--- INFORMATION SHOWN Enclosed Below ---

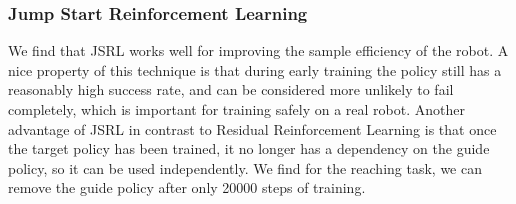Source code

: \documentclass[letterpaper, 10 pt, conference]{ieeeconf}  %
\begin{document}
\subsubsection{Jump Start Reinforcement Learning}

We find that JSRL works well for improving the sample efficiency of the robot. A
nice property of this technique is that during early training the policy still
has a reasonably high success rate, and can be considered more unlikely to fail
completely, which is important for training safely on a real robot. Another
advantage of JSRL in contrast to Residual Reinforcement Learning is that once
the target policy has been trained, it no longer has a dependency on the guide
policy, so it can be used independently. We find for the reaching task,
we can remove the guide policy after only 20000 steps of training.
\end{document}
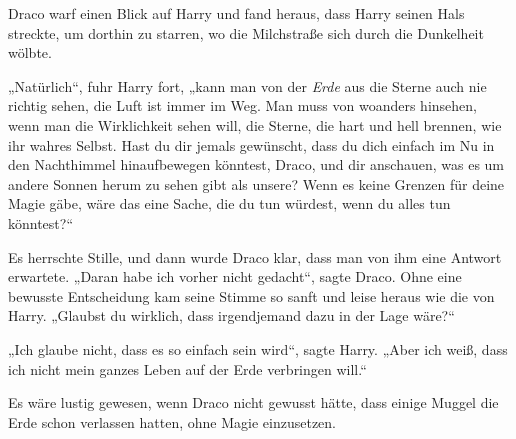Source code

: Draco warf einen Blick auf Harry und fand heraus, dass Harry seinen Hals streckte, um dorthin zu starren, wo die Milchstraße sich durch die Dunkelheit wölbte.

„Natürlich“, fuhr Harry fort, „kann man von der \emph{Erde} aus die Sterne auch nie richtig sehen, die Luft ist immer im Weg. Man muss von woanders hinsehen, wenn man die Wirklichkeit sehen will, die Sterne, die hart und hell brennen, wie ihr wahres Selbst. Hast du dir jemals gewünscht, dass du dich einfach im Nu in den Nachthimmel hinaufbewegen könntest, Draco, und dir anschauen, was es um andere Sonnen herum zu sehen gibt als unsere? Wenn es keine Grenzen für deine Magie gäbe, wäre das eine Sache, die du tun würdest, wenn du alles tun könntest?“

Es herrschte Stille, und dann wurde Draco klar, dass man von ihm eine Antwort erwartete.
„Daran habe ich vorher nicht gedacht“, sagte Draco. Ohne eine bewusste Entscheidung kam seine Stimme so sanft und leise heraus wie die von Harry.
„Glaubst du wirklich, dass irgendjemand dazu in der Lage wäre?“

„Ich glaube nicht, dass es so einfach sein wird“, sagte Harry.
„Aber ich weiß, dass ich nicht mein ganzes Leben auf der Erde verbringen will.“

Es wäre lustig gewesen, wenn Draco nicht gewusst hätte, dass einige Muggel die Erde schon verlassen hatten, ohne Magie einzusetzen.

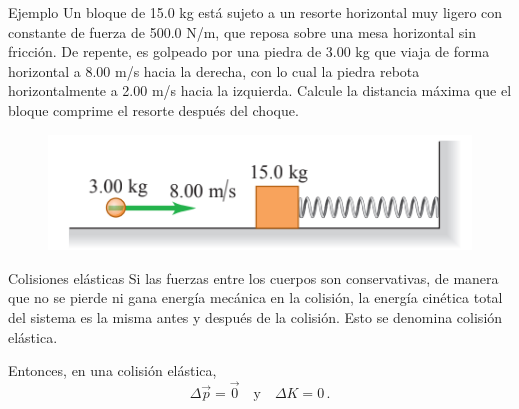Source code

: \begin{frame}{Ejemplo}
    Un bloque de 15.0 kg está sujeto a un resorte horizontal muy ligero con constante de fuerza de 500.0 N/m, que reposa sobre una mesa horizontal sin fricción. De repente, es golpeado por una piedra de 3.00 kg que viaja de forma horizontal a 8.00 m/s hacia la derecha, con lo cual la piedra rebota horizontalmente a 2.00 m/s hacia la izquierda. Calcule la distancia máxima que el bloque comprime el resorte después del choque.

    \begin{figure}
        \centering
        \includegraphics[width=0.5\linewidth]{figures/leyes-conserv.png}
    \end{figure}
\end{frame}

\begin{frame}{Colisiones elásticas}
    Si las fuerzas entre los cuerpos son conservativas, de manera que no se pierde ni gana energía mecánica en la colisión, la energía cinética total del sistema es la misma antes y después de la colisión. Esto se denomina colisión elástica.

    \vspace{1em} Entonces, en una colisión elástica, \begin{equation*}
        \Delta\vec{p}=\vec{0}\quad\text{y}\quad\Delta K = 0\,.
    \end{equation*}
\end{frame}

--- End of Enclosed INFORMATION SHOWN ---

## EXERCISE BRIEF
With the pictures left out, write out all of the data exactly.

## TASK OUTPUT
Source code

: \documentclass[letterpaper, 10 pt, conference]{ieeeconf}  %
\begin{document}
\subsubsection{Jump Start Reinforcement Learning}

We find that JSRL works well for improving the sample efficiency of the robot. A
nice property of this technique is that during early training the policy still
has a reasonably high success rate, and can be considered more unlikely to fail
completely, which is important for training safely on a real robot. Another
advantage of JSRL in contrast to Residual Reinforcement Learning is that once
the target policy has been trained, it no longer has a dependency on the guide
policy, so it can be used independently. We find for the reaching task,
we can remove the guide policy after only 20000 steps of training.
\end{document}
Source code

: Draco warf einen Blick auf Harry und fand heraus, dass Harry seinen Hals streckte, um dorthin zu starren, wo die Milchstraße sich durch die Dunkelheit wölbte.

„Natürlich“, fuhr Harry fort, „kann man von der \emph{Erde} aus die Sterne auch nie richtig sehen, die Luft ist immer im Weg. Man muss von woanders hinsehen, wenn man die Wirklichkeit sehen will, die Sterne, die hart und hell brennen, wie ihr wahres Selbst. Hast du dir jemals gewünscht, dass du dich einfach im Nu in den Nachthimmel hinaufbewegen könntest, Draco, und dir anschauen, was es um andere Sonnen herum zu sehen gibt als unsere? Wenn es keine Grenzen für deine Magie gäbe, wäre das eine Sache, die du tun würdest, wenn du alles tun könntest?“

Es herrschte Stille, und dann wurde Draco klar, dass man von ihm eine Antwort erwartete.
„Daran habe ich vorher nicht gedacht“, sagte Draco. Ohne eine bewusste Entscheidung kam seine Stimme so sanft und leise heraus wie die von Harry.
„Glaubst du wirklich, dass irgendjemand dazu in der Lage wäre?“

„Ich glaube nicht, dass es so einfach sein wird“, sagte Harry.
„Aber ich weiß, dass ich nicht mein ganzes Leben auf der Erde verbringen will.“

Es wäre lustig gewesen, wenn Draco nicht gewusst hätte, dass einige Muggel die Erde schon verlassen hatten, ohne Magie einzusetzen.

Source code

: \begin{frame}{Ejemplo}
    Un bloque de 15.0 kg está sujeto a un resorte horizontal muy ligero con constante de fuerza de 500.0 N/m, que reposa sobre una mesa horizontal sin fricción. De repente, es golpeado por una piedra de 3.00 kg que viaja de forma horizontal a 8.00 m/s hacia la derecha, con lo cual la piedra rebota horizontalmente a 2.00 m/s hacia la izquierda. Calcule la distancia máxima que el bloque comprime el resorte después del choque.

    \begin{figure}
        \centering
        \includegraphics[width=0.5\linewidth]{figures/leyes-conserv.png}
    \end{figure}
\end{frame}

\begin{frame}{Colisiones elásticas}
    Si las fuerzas entre los cuerpos son conservativas, de manera que no se pierde ni gana energía mecánica en la colisión, la energía cinética total del sistema es la misma antes y después de la colisión. Esto se denomina colisión elástica.

    \vspace{1em} Entonces, en una colisión elástica, \begin{equation*}
        \Delta\vec{p}=\vec{0}\quad\text{y}\quad\Delta K = 0\,.
    \end{equation*}
\end{frame}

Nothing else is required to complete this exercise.